Solitary confinement lasted between 90 and 1,533 days. For me, 241 days. All this time a gross miscarriage of justice was unfolding at multiple levels while investigators selectively spoon-fed the media to satiate a ravenous public.
Six of us succumbed to the torture, confessing to two counts of murder and testifying against four further people. The Four, from higher social strata, escaped with monetary compensation and lasting trauma.
After 43 years living in the shadow of this case, an infamous face in a small, naive community, with unattended post traumatic stress disorder and a seemingly hopeless fight for justice, I saw the Supreme Court backed into a corner. With its miscarriage of justice now proven, it was forced to acquit the five convicted of killing two missing men.
The acquittal was rendered without explanation by the court. And they still had their hook in us. The Supreme Court chose not to acquit the three of us convicted of perjury against The Four. The law still holds us guilty of colluding to implicate innocent men in a killing that never took place.
The morning after the Supreme Court ruling, the government convened and decided to publicly apologise to the acquitted and their families, announcing that there would be compensation. Almost a year on, this is the extent of their regret. There has been no sign of recompense, no move to hold anyone accountable, no lesson learned.

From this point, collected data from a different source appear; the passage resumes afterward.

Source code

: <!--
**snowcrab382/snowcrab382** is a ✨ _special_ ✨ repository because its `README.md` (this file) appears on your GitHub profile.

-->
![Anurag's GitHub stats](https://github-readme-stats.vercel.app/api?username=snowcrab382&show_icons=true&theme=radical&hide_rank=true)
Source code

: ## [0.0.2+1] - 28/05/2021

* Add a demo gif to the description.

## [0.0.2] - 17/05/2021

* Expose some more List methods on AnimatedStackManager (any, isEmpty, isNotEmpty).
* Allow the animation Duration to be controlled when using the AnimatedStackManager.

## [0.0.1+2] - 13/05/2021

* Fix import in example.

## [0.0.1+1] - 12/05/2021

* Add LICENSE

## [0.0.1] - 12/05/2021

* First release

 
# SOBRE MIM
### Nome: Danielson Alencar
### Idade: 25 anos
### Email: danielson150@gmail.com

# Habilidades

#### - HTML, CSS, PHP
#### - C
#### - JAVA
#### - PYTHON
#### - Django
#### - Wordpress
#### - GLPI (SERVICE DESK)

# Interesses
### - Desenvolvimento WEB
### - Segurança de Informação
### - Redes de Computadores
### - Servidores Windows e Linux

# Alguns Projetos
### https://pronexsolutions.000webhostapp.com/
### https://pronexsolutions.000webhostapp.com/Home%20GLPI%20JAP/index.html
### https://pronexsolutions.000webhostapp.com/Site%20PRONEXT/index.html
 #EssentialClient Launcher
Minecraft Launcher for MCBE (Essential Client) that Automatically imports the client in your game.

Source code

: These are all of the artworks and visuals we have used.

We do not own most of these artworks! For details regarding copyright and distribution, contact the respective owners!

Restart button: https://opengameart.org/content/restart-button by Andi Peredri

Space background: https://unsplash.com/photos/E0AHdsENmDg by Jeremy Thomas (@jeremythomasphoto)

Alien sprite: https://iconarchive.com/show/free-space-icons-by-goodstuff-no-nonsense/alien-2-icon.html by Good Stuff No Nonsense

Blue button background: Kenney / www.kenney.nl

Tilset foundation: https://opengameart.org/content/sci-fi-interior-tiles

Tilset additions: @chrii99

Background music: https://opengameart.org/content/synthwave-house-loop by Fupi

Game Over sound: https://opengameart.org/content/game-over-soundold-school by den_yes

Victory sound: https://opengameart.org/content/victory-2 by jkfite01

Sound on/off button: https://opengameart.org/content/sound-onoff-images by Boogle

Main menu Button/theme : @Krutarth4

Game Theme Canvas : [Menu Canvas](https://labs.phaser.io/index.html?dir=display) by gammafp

The grief is no longer ours alone but that of an entire community. Having believed in our guilt for decades, the public is now faced with the deception and needs expiation. But no honour is to be found among those in authority, be it within the government, parliament or the judicial system.
I cannot understand what motivates the leaders of a nation to stand before the cameras and promise restitution for such shameful treatment of its citizens, and then sling the rest of our lives in the trash as they walk away.
It has been 44 years. I have survived the ghosts that thrive in the darkness cast by this case, ghosts that leap out at every turn. I am still here fighting, still holding out hope for justice.
*Since Sugar Paper Theories was first release in 2016, all of the victims (except Erla Bolladóttir) had their wrongful convictions overturned. Erla’s conviction was eventually overturned in 2020.